• **Exercise brief**
Scan the entries for lines containing the string "https". Reply with how many there are, and nothing else.

======== Raw data

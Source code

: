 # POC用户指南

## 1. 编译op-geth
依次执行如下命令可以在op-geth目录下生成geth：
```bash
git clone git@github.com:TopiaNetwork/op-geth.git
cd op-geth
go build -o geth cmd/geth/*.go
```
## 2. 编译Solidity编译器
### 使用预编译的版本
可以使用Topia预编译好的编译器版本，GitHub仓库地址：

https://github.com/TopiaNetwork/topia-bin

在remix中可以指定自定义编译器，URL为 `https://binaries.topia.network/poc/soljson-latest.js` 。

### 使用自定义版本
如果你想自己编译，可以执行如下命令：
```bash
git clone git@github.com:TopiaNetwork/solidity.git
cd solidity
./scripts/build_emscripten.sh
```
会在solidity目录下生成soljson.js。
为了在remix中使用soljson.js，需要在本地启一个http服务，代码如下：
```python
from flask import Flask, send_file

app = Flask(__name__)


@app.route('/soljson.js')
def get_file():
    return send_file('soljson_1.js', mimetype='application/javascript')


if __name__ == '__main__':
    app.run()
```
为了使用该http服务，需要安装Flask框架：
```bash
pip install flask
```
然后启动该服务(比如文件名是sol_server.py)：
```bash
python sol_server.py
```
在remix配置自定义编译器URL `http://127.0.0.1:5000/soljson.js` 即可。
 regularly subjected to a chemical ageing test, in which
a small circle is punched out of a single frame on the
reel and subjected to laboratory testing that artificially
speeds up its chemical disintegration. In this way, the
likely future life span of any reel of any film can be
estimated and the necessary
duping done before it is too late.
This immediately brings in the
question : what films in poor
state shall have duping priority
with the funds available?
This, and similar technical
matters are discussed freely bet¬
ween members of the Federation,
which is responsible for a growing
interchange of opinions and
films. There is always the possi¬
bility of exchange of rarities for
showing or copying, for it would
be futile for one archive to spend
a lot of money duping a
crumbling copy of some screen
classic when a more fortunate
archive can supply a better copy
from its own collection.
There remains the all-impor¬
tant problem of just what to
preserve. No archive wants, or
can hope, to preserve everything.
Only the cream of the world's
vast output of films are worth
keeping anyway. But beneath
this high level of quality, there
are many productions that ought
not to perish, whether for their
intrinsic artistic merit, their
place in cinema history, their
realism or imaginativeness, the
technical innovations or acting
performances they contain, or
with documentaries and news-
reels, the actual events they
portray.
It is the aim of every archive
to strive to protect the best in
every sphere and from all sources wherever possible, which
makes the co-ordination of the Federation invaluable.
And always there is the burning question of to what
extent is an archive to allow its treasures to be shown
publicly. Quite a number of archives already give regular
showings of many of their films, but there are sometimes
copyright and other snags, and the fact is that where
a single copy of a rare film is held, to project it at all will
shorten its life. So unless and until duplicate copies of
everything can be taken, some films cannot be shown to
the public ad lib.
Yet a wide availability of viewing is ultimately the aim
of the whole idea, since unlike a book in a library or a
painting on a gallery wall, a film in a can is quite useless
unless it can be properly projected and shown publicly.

================
======== Raw data

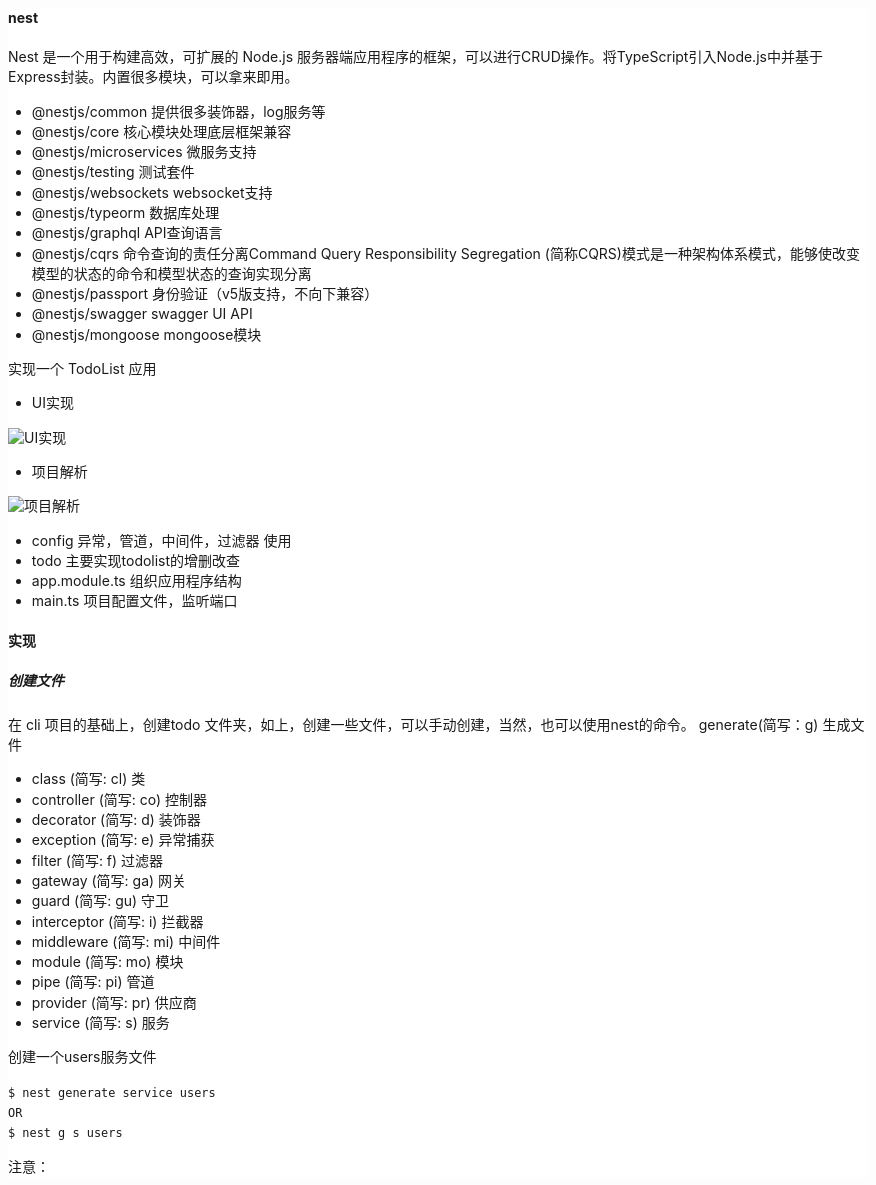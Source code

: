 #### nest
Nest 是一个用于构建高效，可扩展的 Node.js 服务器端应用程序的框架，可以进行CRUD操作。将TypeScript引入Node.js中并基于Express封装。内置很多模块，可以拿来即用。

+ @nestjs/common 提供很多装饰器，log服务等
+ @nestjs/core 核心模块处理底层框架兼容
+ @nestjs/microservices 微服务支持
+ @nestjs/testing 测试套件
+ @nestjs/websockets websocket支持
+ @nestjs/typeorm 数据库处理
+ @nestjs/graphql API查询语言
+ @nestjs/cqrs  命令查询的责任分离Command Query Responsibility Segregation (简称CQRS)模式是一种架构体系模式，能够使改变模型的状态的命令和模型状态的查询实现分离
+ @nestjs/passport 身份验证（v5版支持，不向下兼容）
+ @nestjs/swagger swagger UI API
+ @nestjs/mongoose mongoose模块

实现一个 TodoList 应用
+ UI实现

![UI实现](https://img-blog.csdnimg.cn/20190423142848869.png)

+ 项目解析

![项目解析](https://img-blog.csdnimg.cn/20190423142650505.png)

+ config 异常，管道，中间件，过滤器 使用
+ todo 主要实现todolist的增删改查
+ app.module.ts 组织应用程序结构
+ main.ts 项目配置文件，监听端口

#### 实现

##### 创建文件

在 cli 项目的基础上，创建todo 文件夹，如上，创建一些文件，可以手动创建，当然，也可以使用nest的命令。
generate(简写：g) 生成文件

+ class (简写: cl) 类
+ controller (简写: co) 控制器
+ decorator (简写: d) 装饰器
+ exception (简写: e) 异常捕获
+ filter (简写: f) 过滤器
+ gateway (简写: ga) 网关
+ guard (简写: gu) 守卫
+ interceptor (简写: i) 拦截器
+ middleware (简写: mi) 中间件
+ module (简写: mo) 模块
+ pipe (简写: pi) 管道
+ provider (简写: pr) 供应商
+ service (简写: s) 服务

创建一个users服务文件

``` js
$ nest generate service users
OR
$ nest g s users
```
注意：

================

• **Solved exercise**
4